Please return the whole listing word for word.

Segment Open

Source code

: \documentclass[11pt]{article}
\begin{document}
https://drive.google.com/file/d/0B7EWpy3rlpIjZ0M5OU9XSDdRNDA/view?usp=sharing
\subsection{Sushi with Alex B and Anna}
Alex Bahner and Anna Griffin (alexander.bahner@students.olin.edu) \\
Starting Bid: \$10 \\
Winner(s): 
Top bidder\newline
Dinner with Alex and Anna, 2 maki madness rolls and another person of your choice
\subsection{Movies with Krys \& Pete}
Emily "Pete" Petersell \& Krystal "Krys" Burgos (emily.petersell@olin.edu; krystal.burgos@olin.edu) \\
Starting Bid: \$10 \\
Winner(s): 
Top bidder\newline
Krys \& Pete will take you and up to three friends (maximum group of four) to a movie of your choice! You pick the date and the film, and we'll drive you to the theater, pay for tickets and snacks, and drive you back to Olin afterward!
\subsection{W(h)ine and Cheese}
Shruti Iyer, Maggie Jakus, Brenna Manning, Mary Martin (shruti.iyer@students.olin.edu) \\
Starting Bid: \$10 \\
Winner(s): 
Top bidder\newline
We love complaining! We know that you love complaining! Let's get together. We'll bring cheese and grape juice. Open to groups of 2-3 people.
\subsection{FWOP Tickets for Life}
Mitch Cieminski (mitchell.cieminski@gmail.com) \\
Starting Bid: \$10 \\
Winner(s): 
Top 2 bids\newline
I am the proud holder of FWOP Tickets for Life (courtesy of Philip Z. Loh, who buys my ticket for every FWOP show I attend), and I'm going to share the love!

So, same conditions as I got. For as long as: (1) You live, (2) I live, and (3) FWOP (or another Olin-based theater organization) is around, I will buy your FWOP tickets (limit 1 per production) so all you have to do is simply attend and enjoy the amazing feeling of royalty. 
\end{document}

Segment Closed

Answer to this problem:
Source code

: \documentclass[11pt]{article}
\begin{document}
https://drive.google.com/file/d/0B7EWpy3rlpIjZ0M5OU9XSDdRNDA/view?usp=sharing
\subsection{Sushi with Alex B and Anna}
Alex Bahner and Anna Griffin (alexander.bahner@students.olin.edu) \\
Starting Bid: \$10 \\
Winner(s): 
Top bidder\newline
Dinner with Alex and Anna, 2 maki madness rolls and another person of your choice
\subsection{Movies with Krys \& Pete}
Emily "Pete" Petersell \& Krystal "Krys" Burgos (emily.petersell@olin.edu; krystal.burgos@olin.edu) \\
Starting Bid: \$10 \\
Winner(s): 
Top bidder\newline
Krys \& Pete will take you and up to three friends (maximum group of four) to a movie of your choice! You pick the date and the film, and we'll drive you to the theater, pay for tickets and snacks, and drive you back to Olin afterward!
\subsection{W(h)ine and Cheese}
Shruti Iyer, Maggie Jakus, Brenna Manning, Mary Martin (shruti.iyer@students.olin.edu) \\
Starting Bid: \$10 \\
Winner(s): 
Top bidder\newline
We love complaining! We know that you love complaining! Let's get together. We'll bring cheese and grape juice. Open to groups of 2-3 people.
\subsection{FWOP Tickets for Life}
Mitch Cieminski (mitchell.cieminski@gmail.com) \\
Starting Bid: \$10 \\
Winner(s): 
Top 2 bids\newline
I am the proud holder of FWOP Tickets for Life (courtesy of Philip Z. Loh, who buys my ticket for every FWOP show I attend), and I'm going to share the love!

So, same conditions as I got. For as long as: (1) You live, (2) I live, and (3) FWOP (or another Olin-based theater organization) is around, I will buy your FWOP tickets (limit 1 per production) so all you have to do is simply attend and enjoy the amazing feeling of royalty. 
\end{document}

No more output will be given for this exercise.